Anzitutto c’è il rapporto padre-figlio, un ritessere un legame sfibrato o meglio mai vissuto. Willy è un papà latitante, che si è sottratto al suo ruolo, come anche a tutte le altre responsabilità della sua vita. È un cantante errante, un vagabondo della musica che ha eletto come casa balere e piccoli teatri. Sulla soglia dei quarant’anni, però, Willy capisce che tutto quel girare, al di là dei brividi che prova sul palco – ma quanto è bravo Claudio Santamaria, così credibile e accurato, anche nelle performance canore! –, non gli basta più. C’è uno spazio vuoto nel suo cuore, che ogni giorno diventa sempre più grande e rumoroso. Il sentimento genitoriale, paterno, preme, lotta per emergere. E così Willy va alla ricerca del figlio mai conosciuto.
Seconda pista narrativa poi è il tema della disabilità. La sfida di Willy non riguarda solo il recuperare il tempo perso come genitore, il riconquistare il dialogo e la fiducia con un figlio adolescente; è anche quella di capire come rapportarsi con un ragazzo Asperger che ha delle sensibilità diverse, di cui deve tener conto. Dunque è tutto un tentativo, un fare, un trovare i codici giusti di comunicazione, oltre che riuscire a suonare i tasti giusti del cuore.
Perché è un piccolo gioiello, una favola sociale, questo film “Tutto il mio folle amore”? Perché nell’affrontare questi temi Salvatores rifugge dagli stereotipi narrativi, soprattutto nel racconto dell’Asperger; ci mette davanti a una storia, a un’istantanea di vita, che però arricchisce con tonalità spensierate e luminose, quasi appunto da favola. Certo, il racconto non è privo di sbavature, rischiando con alcuni passaggi anche l’inverosimile, ma nell’insieme è un film pregiato e di grande qualità, che conquista con facilità per la tenerezza che infonde.
Oltre a uno strepitoso Claudio Santamaria, sono da ricordare le interpretazioni sempre ben calibrate di Valeria Golino e Diego Abatantuono. Il racconto però poggia tutto su Santamaria e il giovane esordiente Giulio Pranno, entrambi così credibili e coinvolgenti. Dal punto di vista pastorale, il film è da valutare come consigliabile, problematico per i temi affrontati e adatto per dibattiti.
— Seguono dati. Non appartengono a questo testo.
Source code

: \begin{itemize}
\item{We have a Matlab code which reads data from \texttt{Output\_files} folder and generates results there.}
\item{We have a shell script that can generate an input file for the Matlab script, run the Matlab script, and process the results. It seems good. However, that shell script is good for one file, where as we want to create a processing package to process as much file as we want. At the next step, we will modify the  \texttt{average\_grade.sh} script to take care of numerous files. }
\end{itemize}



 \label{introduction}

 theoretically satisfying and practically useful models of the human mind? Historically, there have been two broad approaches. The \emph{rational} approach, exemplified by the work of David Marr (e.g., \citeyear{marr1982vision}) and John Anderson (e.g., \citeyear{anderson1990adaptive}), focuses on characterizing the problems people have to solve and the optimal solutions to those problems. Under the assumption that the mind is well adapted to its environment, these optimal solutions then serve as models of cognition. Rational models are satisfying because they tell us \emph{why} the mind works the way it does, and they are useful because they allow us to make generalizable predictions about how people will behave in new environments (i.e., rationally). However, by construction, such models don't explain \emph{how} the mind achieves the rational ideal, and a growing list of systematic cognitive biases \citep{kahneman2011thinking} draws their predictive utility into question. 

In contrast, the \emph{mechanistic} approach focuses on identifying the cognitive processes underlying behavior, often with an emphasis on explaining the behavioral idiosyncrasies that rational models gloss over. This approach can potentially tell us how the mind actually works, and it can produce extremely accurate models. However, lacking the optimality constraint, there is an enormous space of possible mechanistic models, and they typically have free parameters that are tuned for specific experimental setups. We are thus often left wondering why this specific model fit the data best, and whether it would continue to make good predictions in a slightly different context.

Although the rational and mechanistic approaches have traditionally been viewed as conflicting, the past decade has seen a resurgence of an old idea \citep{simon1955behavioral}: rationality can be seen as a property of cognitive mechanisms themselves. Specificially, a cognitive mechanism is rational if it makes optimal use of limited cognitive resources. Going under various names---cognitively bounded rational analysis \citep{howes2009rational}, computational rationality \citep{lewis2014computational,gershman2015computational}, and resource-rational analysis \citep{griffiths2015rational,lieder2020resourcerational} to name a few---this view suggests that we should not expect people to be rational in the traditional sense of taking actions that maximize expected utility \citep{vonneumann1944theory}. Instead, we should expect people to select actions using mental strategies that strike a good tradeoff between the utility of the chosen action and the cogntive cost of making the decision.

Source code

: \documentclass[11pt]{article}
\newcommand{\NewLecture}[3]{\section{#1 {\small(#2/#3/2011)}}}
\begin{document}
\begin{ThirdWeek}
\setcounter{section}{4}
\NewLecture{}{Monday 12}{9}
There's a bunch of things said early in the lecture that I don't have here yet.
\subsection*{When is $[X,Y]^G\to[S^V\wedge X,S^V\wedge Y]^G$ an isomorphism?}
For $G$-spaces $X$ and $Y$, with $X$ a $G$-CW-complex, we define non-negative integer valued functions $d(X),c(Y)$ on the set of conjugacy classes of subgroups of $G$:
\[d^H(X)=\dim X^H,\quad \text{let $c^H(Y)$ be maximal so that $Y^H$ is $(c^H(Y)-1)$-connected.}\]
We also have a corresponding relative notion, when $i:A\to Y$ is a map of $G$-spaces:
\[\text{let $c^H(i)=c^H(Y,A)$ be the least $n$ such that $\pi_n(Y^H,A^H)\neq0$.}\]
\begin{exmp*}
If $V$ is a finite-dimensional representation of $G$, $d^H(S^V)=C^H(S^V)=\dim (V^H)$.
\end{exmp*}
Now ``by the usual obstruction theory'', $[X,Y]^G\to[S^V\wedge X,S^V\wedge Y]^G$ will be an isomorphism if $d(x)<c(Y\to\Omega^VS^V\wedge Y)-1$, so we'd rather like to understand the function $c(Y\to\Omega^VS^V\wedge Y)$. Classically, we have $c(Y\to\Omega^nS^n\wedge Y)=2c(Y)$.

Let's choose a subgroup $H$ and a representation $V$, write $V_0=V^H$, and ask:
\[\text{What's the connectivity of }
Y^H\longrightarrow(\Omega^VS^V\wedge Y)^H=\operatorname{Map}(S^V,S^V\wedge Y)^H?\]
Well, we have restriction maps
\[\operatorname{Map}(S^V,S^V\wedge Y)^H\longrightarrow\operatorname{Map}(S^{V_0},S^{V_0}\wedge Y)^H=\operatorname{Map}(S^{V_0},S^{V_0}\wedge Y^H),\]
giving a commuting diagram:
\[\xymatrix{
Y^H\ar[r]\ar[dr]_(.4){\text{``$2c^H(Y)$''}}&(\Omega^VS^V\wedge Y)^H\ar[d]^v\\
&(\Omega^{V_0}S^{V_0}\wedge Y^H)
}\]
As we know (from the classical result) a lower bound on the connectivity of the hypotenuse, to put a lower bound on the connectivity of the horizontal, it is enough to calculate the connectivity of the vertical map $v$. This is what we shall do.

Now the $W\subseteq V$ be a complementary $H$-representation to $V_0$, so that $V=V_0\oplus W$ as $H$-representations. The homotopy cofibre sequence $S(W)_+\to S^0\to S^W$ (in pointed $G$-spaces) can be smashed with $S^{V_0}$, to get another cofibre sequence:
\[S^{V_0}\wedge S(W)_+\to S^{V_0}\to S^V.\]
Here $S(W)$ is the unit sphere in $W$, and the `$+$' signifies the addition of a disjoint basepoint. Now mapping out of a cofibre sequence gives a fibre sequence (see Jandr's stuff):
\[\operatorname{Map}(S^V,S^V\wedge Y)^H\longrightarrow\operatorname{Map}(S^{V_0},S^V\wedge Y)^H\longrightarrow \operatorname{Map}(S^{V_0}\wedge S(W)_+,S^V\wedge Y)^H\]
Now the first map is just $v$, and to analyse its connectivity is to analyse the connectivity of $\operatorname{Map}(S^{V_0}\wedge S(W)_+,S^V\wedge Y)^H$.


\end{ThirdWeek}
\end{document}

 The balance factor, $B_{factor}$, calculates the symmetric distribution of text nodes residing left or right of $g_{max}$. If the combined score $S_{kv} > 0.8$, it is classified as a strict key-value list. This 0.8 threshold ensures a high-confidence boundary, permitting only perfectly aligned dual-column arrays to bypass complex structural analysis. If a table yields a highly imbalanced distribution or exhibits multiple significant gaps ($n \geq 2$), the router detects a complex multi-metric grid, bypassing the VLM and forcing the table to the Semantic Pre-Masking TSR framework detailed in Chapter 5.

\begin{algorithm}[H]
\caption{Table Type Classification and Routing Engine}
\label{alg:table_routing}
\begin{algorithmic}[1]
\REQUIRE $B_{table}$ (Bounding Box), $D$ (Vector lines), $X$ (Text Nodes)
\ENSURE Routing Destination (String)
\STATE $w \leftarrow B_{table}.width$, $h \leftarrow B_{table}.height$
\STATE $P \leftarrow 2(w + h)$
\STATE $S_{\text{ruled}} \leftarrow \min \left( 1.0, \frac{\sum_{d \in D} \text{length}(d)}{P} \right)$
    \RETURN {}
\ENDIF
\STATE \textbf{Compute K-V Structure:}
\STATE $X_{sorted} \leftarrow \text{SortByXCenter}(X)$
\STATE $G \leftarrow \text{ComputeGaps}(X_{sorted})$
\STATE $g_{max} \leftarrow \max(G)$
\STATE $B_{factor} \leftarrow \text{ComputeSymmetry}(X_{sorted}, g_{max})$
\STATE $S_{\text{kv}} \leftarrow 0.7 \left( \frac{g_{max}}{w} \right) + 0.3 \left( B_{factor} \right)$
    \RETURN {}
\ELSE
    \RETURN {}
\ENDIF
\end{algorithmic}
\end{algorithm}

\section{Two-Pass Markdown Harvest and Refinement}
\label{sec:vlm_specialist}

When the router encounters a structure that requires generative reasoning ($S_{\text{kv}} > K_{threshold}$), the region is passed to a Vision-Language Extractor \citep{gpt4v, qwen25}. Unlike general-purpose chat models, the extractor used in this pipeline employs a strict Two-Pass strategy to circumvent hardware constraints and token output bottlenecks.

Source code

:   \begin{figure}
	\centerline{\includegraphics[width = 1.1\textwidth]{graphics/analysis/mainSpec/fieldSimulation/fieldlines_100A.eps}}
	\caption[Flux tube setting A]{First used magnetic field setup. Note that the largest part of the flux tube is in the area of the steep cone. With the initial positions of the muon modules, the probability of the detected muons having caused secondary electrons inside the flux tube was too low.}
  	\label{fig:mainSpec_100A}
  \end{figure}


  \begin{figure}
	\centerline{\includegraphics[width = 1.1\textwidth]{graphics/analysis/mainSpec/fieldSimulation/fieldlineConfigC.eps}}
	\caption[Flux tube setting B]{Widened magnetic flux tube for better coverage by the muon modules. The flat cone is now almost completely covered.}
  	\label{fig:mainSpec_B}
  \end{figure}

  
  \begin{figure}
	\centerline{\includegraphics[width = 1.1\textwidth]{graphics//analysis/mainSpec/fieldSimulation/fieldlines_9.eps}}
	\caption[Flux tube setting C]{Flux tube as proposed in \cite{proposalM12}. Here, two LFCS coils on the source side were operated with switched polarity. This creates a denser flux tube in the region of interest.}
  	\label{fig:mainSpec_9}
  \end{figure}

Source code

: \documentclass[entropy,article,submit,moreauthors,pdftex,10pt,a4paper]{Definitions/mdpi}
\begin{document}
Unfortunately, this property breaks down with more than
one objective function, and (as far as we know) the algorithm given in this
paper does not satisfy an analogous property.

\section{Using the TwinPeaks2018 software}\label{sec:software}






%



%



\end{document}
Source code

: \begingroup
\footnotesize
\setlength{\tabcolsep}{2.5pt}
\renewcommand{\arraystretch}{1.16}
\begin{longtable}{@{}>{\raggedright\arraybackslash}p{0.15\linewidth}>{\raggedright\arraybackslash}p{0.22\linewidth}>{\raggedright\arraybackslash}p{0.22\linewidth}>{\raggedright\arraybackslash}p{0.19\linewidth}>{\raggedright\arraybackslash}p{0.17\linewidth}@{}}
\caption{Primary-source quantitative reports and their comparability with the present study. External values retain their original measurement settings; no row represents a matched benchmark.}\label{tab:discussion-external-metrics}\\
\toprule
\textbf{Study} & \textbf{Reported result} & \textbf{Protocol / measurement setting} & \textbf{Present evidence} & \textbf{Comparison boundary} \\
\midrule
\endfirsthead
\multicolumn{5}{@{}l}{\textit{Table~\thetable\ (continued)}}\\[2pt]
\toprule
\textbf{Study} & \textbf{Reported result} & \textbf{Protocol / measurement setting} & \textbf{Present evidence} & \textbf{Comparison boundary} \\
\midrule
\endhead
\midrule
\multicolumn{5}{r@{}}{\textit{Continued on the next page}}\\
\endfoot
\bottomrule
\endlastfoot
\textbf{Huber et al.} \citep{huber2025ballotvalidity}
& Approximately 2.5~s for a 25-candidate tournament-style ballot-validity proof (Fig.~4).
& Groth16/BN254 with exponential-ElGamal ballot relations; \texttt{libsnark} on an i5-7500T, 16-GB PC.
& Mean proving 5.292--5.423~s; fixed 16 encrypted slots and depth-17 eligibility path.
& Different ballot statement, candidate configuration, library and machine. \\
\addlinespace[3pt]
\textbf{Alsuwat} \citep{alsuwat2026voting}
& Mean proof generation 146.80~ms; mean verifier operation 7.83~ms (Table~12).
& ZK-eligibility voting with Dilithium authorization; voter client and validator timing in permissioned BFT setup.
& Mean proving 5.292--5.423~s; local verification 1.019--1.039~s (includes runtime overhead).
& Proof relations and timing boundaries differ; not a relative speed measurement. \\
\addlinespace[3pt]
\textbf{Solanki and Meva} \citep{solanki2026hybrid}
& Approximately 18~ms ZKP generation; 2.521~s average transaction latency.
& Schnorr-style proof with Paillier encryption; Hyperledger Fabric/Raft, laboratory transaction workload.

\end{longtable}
In evidenza, un momento del film
“L’uomo è un essere narrante perché è un essere in divenire, che si scopre e si arricchisce nelle trame dei suoi giorni”. Così ci dice papa Francesco nel suo Messaggio. La storia di Willy e Vincent seppur in ritardo trova senso, tessitura. Le loro esistenze solitarie, separate, trovano il baricentro nell’incontro che mancava. Finalmente la parola famiglia diventa completa e Vincent sperimenta così l’amore genitoriale tutto, anche quello paterno di cui era privo, mutilato. Momento chiave del film è in verità il viaggio, che in ogni sussulto trova profondità, ma sempre con la cifra dell’umorismo gentile. Tutto, del viaggio, merita approfondimento: dall’incontro iperbolico sulla macchina, quando Vincent si rivela nell’abitacolo del furgone di Willy, al valicare clandestino il confine tra Slovenia e Croazia; ancora, l’autostop o la vibrante corsa in motocicletta, dove il padre insegna a Vincent a stare in equilibrio insieme. Con lo stesso ritmo.